There can be a few reasons for this, like:
- you don't have the skills/psychology - eg when bankers with fined honed deal execution skills hit a level of seniority where they are expected to start making rain/bringing in deals and realize they don't have the network for this and/or the desire to wine/dine/network/schmooze/fellate clients
- your IB wants you to do less of A, B and C (usually execution work) and do more of X, Y and Z (usually rain making work), but they aren't giving you enough juniors or support to do that
- the organization is not structured to enable you (see motivation #2)
Maybe you can see your way to the next level, but realize that you'll have to damage yourself too much to smash through the roadblocks.
So you go to another shop where you know the roadblocks won't be as big. Or, as I've seen sometimes, you think "anywhere has got to be better than here" or "a change is as good as a holiday", you roll the dice and you hope the roadblocks won't be as big at a new shop, or a new outlook will make them smaller. Or, if you're moving down market in terms of prestige, what is a B grade at your current shop will be an A grade at the new shop.
Alternatively, you could change the game – eg move out of TMT advisory and into pure debt advisory. It's sometimes easier to do this moving to a new shop rather than in-house, whether because positions are only available somewhere else, because the new shop won't insist you stay in your current role like your existing shop might or because of some other reason.

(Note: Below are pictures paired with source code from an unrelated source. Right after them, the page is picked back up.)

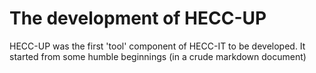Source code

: # The development of HECC-UP

HECC-UP was the first 'tool' component of HECC-IT to be developed. It started from some humble beginnings
(in a crude markdown document) 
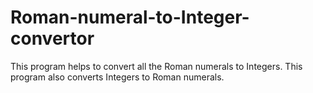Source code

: # Roman-numeral-to-Integer-convertor
This program helps to convert all the Roman numerals to Integers.
This program also converts Integers to Roman numerals.

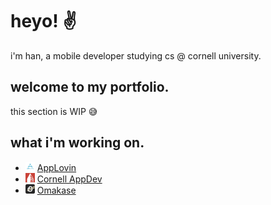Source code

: # heyo! ✌️

i'm han, a mobile developer studying cs @ cornell university. 

## welcome to my portfolio. 

this section is WIP 😅

## what i'm working on.
- <img src="https://github.com/dishanest/dishanest/blob/main/applovinlogo.png" height="15" title="appdevlogo"> [AppLovin](https://www.applovin.com)  
- <img src="https://github.com/dishanest/dishanest/blob/main/appdevlogo.png" height="15" title="appdevlogo"> [Cornell AppDev](https://www.cornellappdev.com)  
- <img src="https://github.com/dishanest/dishanest/blob/main/omakaselogo.png" height="15" title="appdevlogo"> [Omakase](https://github.com/omakaseapp)  
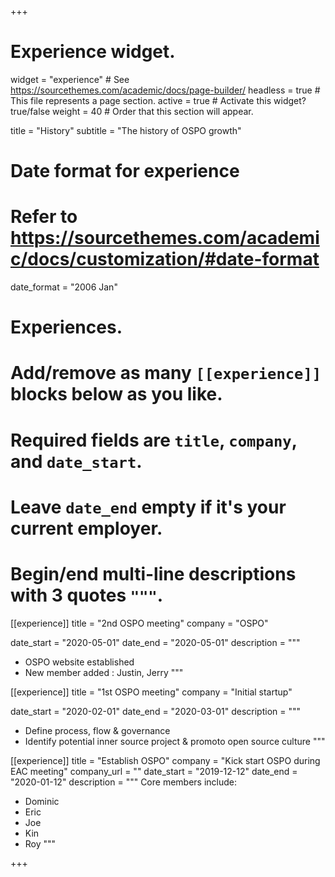 +++
# Experience widget.
widget = "experience"  # See https://sourcethemes.com/academic/docs/page-builder/
headless = true  # This file represents a page section.
active = true  # Activate this widget? true/false
weight = 40  # Order that this section will appear.

title = "History"
subtitle = "The history of OSPO growth"

# Date format for experience
#   Refer to https://sourcethemes.com/academic/docs/customization/#date-format
date_format = "2006 Jan"

# Experiences.
#   Add/remove as many `[[experience]]` blocks below as you like.
#   Required fields are `title`, `company`, and `date_start`.
#   Leave `date_end` empty if it's your current employer.
#   Begin/end multi-line descriptions with 3 quotes `"""`.

[[experience]]
  title = "2nd OSPO meeting"
  company = "OSPO"

  date_start = "2020-05-01"
  date_end = "2020-05-01"
  description = """
- OSPO website established
- New member added : Justin, Jerry
    """

[[experience]]
  title = "1st OSPO meeting"
  company = "Initial startup"

  date_start = "2020-02-01"
  date_end = "2020-03-01"
  description = """
- Define process, flow & governance
- Identify potential inner source project & promoto open source culture
    """

[[experience]]
  title = "Establish OSPO"
  company = "Kick start OSPO  during EAC meeting"
  company_url = ""
  date_start = "2019-12-12"
  date_end = "2020-01-12"
  description = """
  Core members include:

  * Dominic
  * Eric
  * Joe
  * Kin
  * Roy
    """



+++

#2. No man (or woman) is an island - career blocks created by organization weakness/structure
You may be an expert in a particular sector or product, but for some reason you're working for a IB that has no reputation for that sector/product expertise. Perhaps you had a BSD who was also an expert in the sector, he/she left a few months ago and the market perception is that all your shop's credentials left with him.
That makes it very hard to open doors and very hard for you to bring in the business that you know you could generate fees from.

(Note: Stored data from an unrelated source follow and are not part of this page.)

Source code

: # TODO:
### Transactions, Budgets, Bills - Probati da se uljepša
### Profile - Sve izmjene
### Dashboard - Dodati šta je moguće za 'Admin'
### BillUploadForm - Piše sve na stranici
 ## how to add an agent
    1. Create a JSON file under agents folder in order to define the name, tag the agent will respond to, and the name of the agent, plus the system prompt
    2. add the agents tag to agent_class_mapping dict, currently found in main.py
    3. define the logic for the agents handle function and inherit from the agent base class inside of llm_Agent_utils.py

Alternatively, this could be like one of the situations in #1 – your organization has weaknesses or structural problems that are preventing you generate as much business as you should be. For example, you could be bringing in a ton of PE opportunities, but the PE fund raising team only managed to raise LP funding for half as much as you need, or you're cursed with an investment committee that is too conservative for your tastes. I'm veering into more PE, less IB realms here, but I do PE within an IB, so you'll forgive me. Exercise your imaginations if you need a more IB example.
So switching to an IB that doesn't have these limitations – even if it's down market – may make sense.
#3. Career blocks higher up the ladder/your competition
You're a great banker working at a great house. You'll could generate a lot of business. You could do the best deals.
But there's a problem.
There's another guy with the same skillset and he's perceived as #1. All the good deals go to him. You get the scraps.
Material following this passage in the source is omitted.